Last night I had a long lesson because we had some time to make up. I think it went pretty well. I played the first movement of the Handel Sonata for my teacher. He said I need to practice the trills more which is not surprising since I only put them in there on Monday. I have a subconscious aversion to trills I think. I must admit that I have faint memories of listening to Baroque oboe in the past (way before I got into oboe) and not enjoying it because of what I found to be excessive ornamentation and an overly perky sound. Well now that I'm playing oboe (and a lot of Baroque pieces) I need to become friends with the trills. They are not my enemies. They are not there to make the music sound uptight. They are there to lend beauty to the melody, not take away or distract from it as my teacher said yesterday. I have to start getting used to them because, well, oboists trill. And I want to be an oboist darn it.
I played through the Allegro movement and it's not as hard as it looks. Then again I was playing it very slowly. But now that I played it through once I am not as scared of it and will start studying it as well as the slow movement that follows. Hehe, I just got a flashback of when I couldn't play a line of music without getting tired. Now I can play an entire page of stuff. YAY!
The rest of the lesson we spent on reeds. I told him about my lovely reed night and showed them my two cracked reeds. He suggested I finish scraping them for practice and then scrap them to make new ones. I showed him that older reed I had scrapped and he didn't think it was completely dead. He scraped it and clipped the tip a few times and eventually it tuned up. The sound is a bit muffled on it but it might actually be usable for scales at home or something. He also adjusted that commercial reed which was sort of ok. I think I might switch to that reed now and keep the one I had been using as a backup.
I think I need to start thinking about my sound more. I do still feel that my embouchure is not yet mature but it's starting to settle and feel more comfortable. I just need to remember to keep my lower lip in. My sound needs to be more "covered" and less "spread". It may have something to do with breathing too because the other day I tried doing something I read in the "Essays for Oboist" book, where they talk about trying to channel the air from the top of your mouth, sort of over the reed and into it, instead of from the bottom up into the reed.

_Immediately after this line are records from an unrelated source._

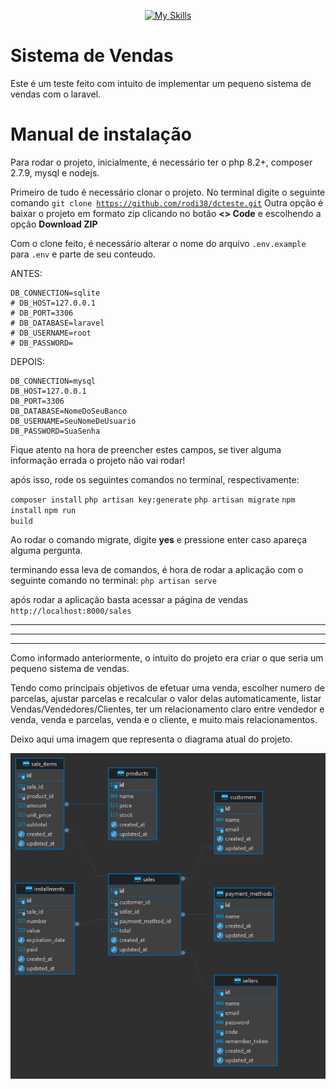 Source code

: <div align="center">

[![My Skills](https://skillicons.dev/icons?i=laravel,php,js,bootstrap,mysql)](https://skillicons.dev)

</div>

# Sistema de Vendas

Este é um teste feito com intuito de implementar um pequeno sistema de vendas com o laravel.

# Manual de instalação

Para rodar o projeto, inicialmente, é necessário ter o php 8.2+, composer 2.7.9, mysql e nodejs.

Primeiro de tudo é necessário clonar o projeto. No terminal digite o seguinte comando <code>git clone https://github.com/rodi38/dcteste.git</code>
Outra opção é baixar o projeto em formato zip clicando no botão <b><> Code</b> e escolhendo a opção <b>Download ZIP</b>

Com o clone feito, é necessário alterar o nome do arquivo <code>.env.example</code> para <code>.env</code> e parte de seu conteudo.

ANTES:

```
DB_CONNECTION=sqlite
# DB_HOST=127.0.0.1
# DB_PORT=3306
# DB_DATABASE=laravel
# DB_USERNAME=root
# DB_PASSWORD=
```

DEPOIS:

```
DB_CONNECTION=mysql
DB_HOST=127.0.0.1
DB_PORT=3306
DB_DATABASE=NomeDoSeuBanco
DB_USERNAME=SeuNomeDeUsuario
DB_PASSWORD=SuaSenha
```

Fique atento na hora de preencher estes campos, se tiver alguma informação errada o projeto não vai rodar!

após isso, rode os seguintes comandos no terminal, respectivamente:

<code>composer install</code>
<code>php artisan key:generate</code>
<code>php artisan migrate</code>
<code>npm install</code>
<code>npm run build</code>

Ao rodar o comando migrate, digite <b>yes</b> e pressione enter caso apareça alguma pergunta.


terminando essa leva de comandos, é hora de rodar a aplicação com o seguinte comando no terminal: <code>php artisan serve</code>

após rodar a aplicação basta acessar a página de vendas <code>http://localhost:8000/sales</code>

<hr>

<hr>

<hr>

Como informado anteriormente, o intuito do projeto era criar o que seria um pequeno sistema de vendas.

Tendo como principais objetivos de efetuar uma venda, escolher numero de parcelas, ajustar parcelas e recalcular o valor delas automaticamente, listar Vendas/Vendedores/Clientes, ter um relacionamento claro entre vendedor e venda, venda e parcelas, venda e o cliente, e muito mais relacionamentos.

Deixo aqui uma imagem que representa o diagrama atual do projeto.

![alt text](diagram.png)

I don't know how to explain it well from memory. But anyway when I think of that and support the air well the sound feels better. I might record myself again one of these days to hear what's going on.
I keep reading in books about an open throat but last night my teacher said I need to think of closed vowels like ee or uu because otherwise I get the spread out sound especially in the higher register. Hmm. I need to look into all this more.

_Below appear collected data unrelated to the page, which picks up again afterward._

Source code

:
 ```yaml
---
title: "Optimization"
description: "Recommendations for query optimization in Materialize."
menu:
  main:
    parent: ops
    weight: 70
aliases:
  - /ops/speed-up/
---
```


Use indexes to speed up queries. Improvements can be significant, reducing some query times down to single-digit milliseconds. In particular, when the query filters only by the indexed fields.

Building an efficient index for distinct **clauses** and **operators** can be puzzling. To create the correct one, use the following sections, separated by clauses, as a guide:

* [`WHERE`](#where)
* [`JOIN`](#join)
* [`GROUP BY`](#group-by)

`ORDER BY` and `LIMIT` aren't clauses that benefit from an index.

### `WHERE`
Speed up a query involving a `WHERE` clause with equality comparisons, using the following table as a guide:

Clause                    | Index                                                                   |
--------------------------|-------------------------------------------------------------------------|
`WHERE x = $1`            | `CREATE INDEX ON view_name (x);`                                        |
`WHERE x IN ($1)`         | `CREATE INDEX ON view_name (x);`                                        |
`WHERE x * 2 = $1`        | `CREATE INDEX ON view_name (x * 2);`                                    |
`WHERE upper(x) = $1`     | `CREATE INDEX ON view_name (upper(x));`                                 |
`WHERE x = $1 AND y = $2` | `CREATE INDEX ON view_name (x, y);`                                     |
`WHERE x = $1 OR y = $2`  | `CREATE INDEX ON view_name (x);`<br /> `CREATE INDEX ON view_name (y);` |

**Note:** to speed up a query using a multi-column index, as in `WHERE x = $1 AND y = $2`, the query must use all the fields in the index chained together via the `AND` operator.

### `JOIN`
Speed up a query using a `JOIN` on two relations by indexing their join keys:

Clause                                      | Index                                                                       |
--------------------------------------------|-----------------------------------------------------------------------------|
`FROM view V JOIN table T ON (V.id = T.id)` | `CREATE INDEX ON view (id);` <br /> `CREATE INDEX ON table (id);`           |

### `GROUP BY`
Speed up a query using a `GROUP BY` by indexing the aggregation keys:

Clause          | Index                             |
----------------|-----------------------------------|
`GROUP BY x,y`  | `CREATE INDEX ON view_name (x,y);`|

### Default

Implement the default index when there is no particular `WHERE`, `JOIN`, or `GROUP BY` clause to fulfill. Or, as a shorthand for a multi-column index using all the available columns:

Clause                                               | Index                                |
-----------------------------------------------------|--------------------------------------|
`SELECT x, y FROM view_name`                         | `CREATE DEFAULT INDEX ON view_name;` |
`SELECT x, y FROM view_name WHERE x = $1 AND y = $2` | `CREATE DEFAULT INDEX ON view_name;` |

The scale practicing is definitely paying off already because my fingers felt a lot more comfortable last night and I was more confident about the fingering in general. I think I am starting to get rid of that silly fan thing on the right hand.

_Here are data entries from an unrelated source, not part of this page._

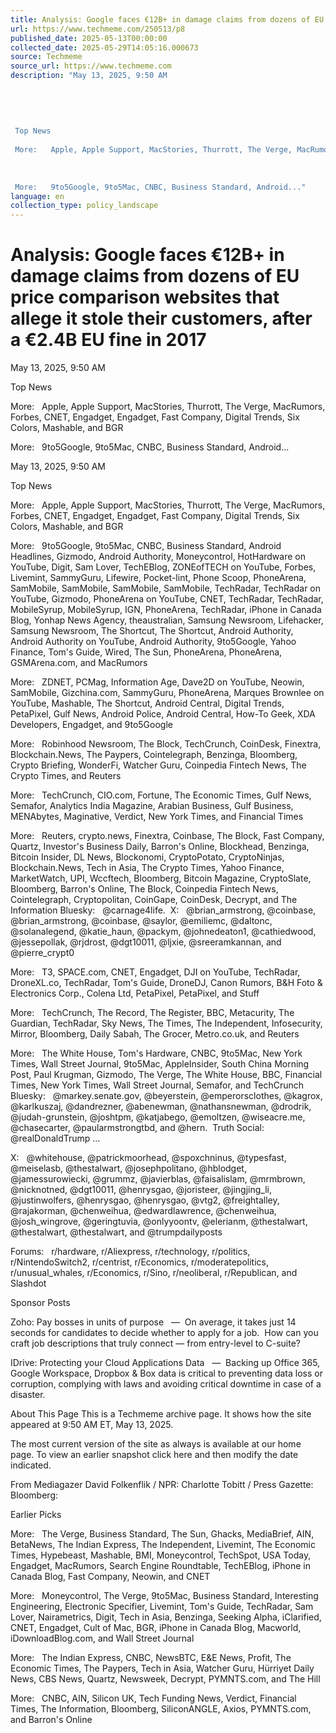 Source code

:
 ```yaml
---
title: Analysis: Google faces €12B+ in damage claims from dozens of EU price comparison websites that allege it stole their customers, after a €2.4B EU fine in 2017
url: https://www.techmeme.com/250513/p8
published_date: 2025-05-13T00:00:00
collected_date: 2025-05-29T14:05:16.000673
source: Techmeme
source_url: https://www.techmeme.com
description: "May 13, 2025, 9:50 AM 
 
 
 
 
 
 Top News 
 
 More:   Apple, Apple Support, MacStories, Thurrott, The Verge, MacRumors, Forbes, CNET, Engadget, Engadget, Fast Company, Digital Trends, Six Colors, Mashable, and BGR 
 
 
 
 More:   9to5Google, 9to5Mac, CNBC, Business Standard, Android..."
language: en
collection_type: policy_landscape
---
```


# Analysis: Google faces €12B+ in damage claims from dozens of EU price comparison websites that allege it stole their customers, after a €2.4B EU fine in 2017

May 13, 2025, 9:50 AM 
 
 
 
 
 
 Top News 
 
 More:   Apple, Apple Support, MacStories, Thurrott, The Verge, MacRumors, Forbes, CNET, Engadget, Engadget, Fast Company, Digital Trends, Six Colors, Mashable, and BGR 
 
 
 
 More:   9to5Google, 9to5Mac, CNBC, Business Standard, Android...

May 13, 2025, 9:50 AM

Top News 
 
 More:   Apple, Apple Support, MacStories, Thurrott, The Verge, MacRumors, Forbes, CNET, Engadget, Engadget, Fast Company, Digital Trends, Six Colors, Mashable, and BGR

More:   9to5Google, 9to5Mac, CNBC, Business Standard, Android Headlines, Gizmodo, Android Authority, Moneycontrol, HotHardware on YouTube, Digit, Sam Lover, TechEBlog, ZONEofTECH on YouTube, Forbes, Livemint, SammyGuru, Lifewire, Pocket-lint, Phone Scoop, PhoneArena, SamMobile, SamMobile, SamMobile, SamMobile, TechRadar, TechRadar on YouTube, Gizmodo, PhoneArena on YouTube, CNET, TechRadar, TechRadar, MobileSyrup, MobileSyrup, IGN, PhoneArena, TechRadar, iPhone in Canada Blog, Yonhap News Agency, theaustralian, Samsung Newsroom, Lifehacker, Samsung Newsroom, The Shortcut, The Shortcut, Android Authority, Android Authority on YouTube, Android Authority, 9to5Google, Yahoo Finance, Tom's Guide, Wired, The Sun, PhoneArena, PhoneArena, GSMArena.com, and MacRumors

More:   ZDNET, PCMag, Information Age, Dave2D on YouTube, Neowin, SamMobile, Gizchina.com, SammyGuru, PhoneArena, Marques Brownlee on YouTube, Mashable, The Shortcut, Android Central, Digital Trends, PetaPixel, Gulf News, Android Police, Android Central, How-To Geek, XDA Developers, Engadget, and 9to5Google

More:   Robinhood Newsroom, The Block, TechCrunch, CoinDesk, Finextra, Blockchain.News, The Paypers, Cointelegraph, Benzinga, Bloomberg, Crypto Briefing, WonderFi, Watcher Guru, Coinpedia Fintech News, The Crypto Times, and Reuters

More:   TechCrunch, CIO.com, Fortune, The Economic Times, Gulf News, Semafor, Analytics India Magazine, Arabian Business, Gulf Business, MENAbytes, Maginative, Verdict, New York Times, and Financial Times

More:   Reuters, crypto.news, Finextra, Coinbase, The Block, Fast Company, Quartz, Investor's Business Daily, Barron's Online, Blockhead, Benzinga, Bitcoin Insider, DL News, Blockonomi, CryptoPotato, CryptoNinjas, Blockchain.News, Tech in Asia, The Crypto Times, Yahoo Finance, MarketWatch, UPI, Wccftech, Bloomberg, Bitcoin Magazine, CryptoSlate, Bloomberg, Barron's Online, The Block, Coinpedia Fintech News, Cointelegraph, Cryptopolitan, CoinGape, CoinDesk, Decrypt, and The Information 
 Bluesky:   @carnage4life.  X:   @brian_armstrong, @coinbase, @brian_armstrong, @coinbase, @saylor, @emiliemc, @daltonc, @solanalegend, @katie_haun, @packym, @johnedeaton1, @cathiedwood, @jessepollak, @rjdrost, @dgt10011, @ljxie, @sreeramkannan, and @pierre_crypt0

More:   T3, SPACE.com, CNET, Engadget, DJI on YouTube, TechRadar, DroneXL.co, TechRadar, Tom's Guide, DroneDJ, Canon Rumors, B&amp;H Foto &amp; Electronics Corp., Colena Ltd, PetaPixel, PetaPixel, and Stuff 
 
 More:   TechCrunch, The Record, The Register, BBC, Metacurity, The Guardian, TechRadar, Sky News, The Times, The Independent, Infosecurity, Mirror, Bloomberg, Daily Sabah, The Grocer, Metro.co.uk, and Reuters 
 
 More:   The White House, Tom's Hardware, CNBC, 9to5Mac, New York Times, Wall Street Journal, 9to5Mac, AppleInsider, South China Morning Post, Paul Krugman, Gizmodo, The Verge, The White House, BBC, Financial Times, New York Times, Wall Street Journal, Semafor, and TechCrunch 
 Bluesky:   @markey.senate.gov, @beyerstein, @emperorsclothes, @kagrox, @karlkuszaj, @dandrezner, @abenewman, @nathansnewman, @drodrik, @judah-grunstein, @joshtpm, @katjabego, @emoltzen, @wiseacre.me, @chasecarter, @paularmstrongtbd, and @hern.  Truth Social:   @realDonaldTrump … 
 
 X:   @whitehouse, @patrickmoorhead, @spoxchninus, @typesfast, @meiselasb, @thestalwart, @josephpolitano, @hblodget, @jamessurowiecki, @grummz, @javierblas, @faisalislam, @mrmbrown, @nicknotned, @dgt10011, @henrysgao, @joristeer, @jingjing_li, @justinwolfers, @henrysgao, @henrysgao, @vtg2, @freightalley, @rajakorman, @chenweihua, @edwardlawrence, @chenweihua, @josh_wingrove, @geringtuvia, @onlyyoontv, @elerianm, @thestalwart, @thestalwart, @thestalwart, and @trumpdailyposts 
 
 Forums:   r/hardware, r/Aliexpress, r/technology, r/politics, r/NintendoSwitch2, r/centrist, r/Economics, r/moderatepolitics, r/unusual_whales, r/Economics, r/Sino, r/neoliberal, r/Republican, and Slashdot

Sponsor Posts 
 
 Zoho: 
 Pay bosses in units of purpose   —  On average, it takes just 14 seconds for candidates to decide whether to apply for a job.  How can you craft job descriptions that truly connect — from entry-level to C-suite?

IDrive: 
 Protecting your Cloud Applications Data   —  Backing up Office 365, Google Workspace, Dropbox &amp; Box data is critical to preventing data loss or corruption, complying with laws and avoiding critical downtime in case of a disaster.

About This Page 
 This is a Techmeme archive page.
It shows how the site appeared at 9:50 AM ET, May 13, 2025.
 
 The most current version of the site as always is available at our home page.
To view an earlier snapshot click here
and then modify the date indicated.

From Mediagazer 
 David Folkenflik / NPR: 
 Charlotte Tobitt / Press Gazette: 
 Bloomberg:

Earlier Picks 
 
 More:   The Verge, Business Standard, The Sun, Ghacks, MediaBrief, AIN, BetaNews, The Indian Express, The Independent, Livemint, The Economic Times, Hypebeast, Mashable, BMI, Moneycontrol, TechSpot, USA Today, Engadget, MacRumors, Search Engine Roundtable, TechEBlog, iPhone in Canada Blog, Fast Company, Neowin, and CNET

More:   Moneycontrol, The Verge, 9to5Mac, Business Standard, Interesting Engineering, Electronic Specifier, Livemint, Tom's Guide, TechRadar, Sam Lover, Nairametrics, Digit, Tech in Asia, Benzinga, Seeking Alpha, iClarified, CNET, Engadget, Cult of Mac, BGR, iPhone in Canada Blog, Macworld, iDownloadBlog.com, and Wall Street Journal

More:   The Indian Express, CNBC, NewsBTC, E&amp;E News, Profit, The Economic Times, The Paypers, Tech in Asia, Watcher Guru, Hürriyet Daily News, CBS News, Quartz, Newsweek, Decrypt, PYMNTS.com, and The Hill 
 
 More:   CNBC, AIN, Silicon UK, Tech Funding News, Verdict, Financial Times, The Information, Bloomberg, SiliconANGLE, Axios, PYMNTS.com, and Barron's Online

Tonight I meet up with Rufi the clarinetist and the bassoonist, I think his name is William, might be showing up too. I can't wait! I'm a little nervous because I'm switching reeds but I played on the newly adjusted one last night after I got home from my lesson. It's quite a bit louder than the reed I was on which was actually too soft.
I keep seeing mention about "take a friend to the symphony" month on other blogs. Maybe I need to try that with my friends, even if it doesn't take place until end of the Summer. I don't know which of my recent purchases put me on a Classical music mailing list but suddenly I am getting a ton of info on local concerts. I'm actually happy about that because I want to start going to more stuff. But in a way it's kind of sad. I can tell they put so much effort into all these brochures and stuff to try to entice people to go. How sad that they had to do all this. How sad that people today don't appreciate this phenomenal music. My teacher and I talked about the state of things again last night and it's depressing. In a matter of 50 years we've managed to push aside centuries of art. Think of how many years it took artisans to develop our instruments and think of all the generations of great composers. Does anyone care anymore?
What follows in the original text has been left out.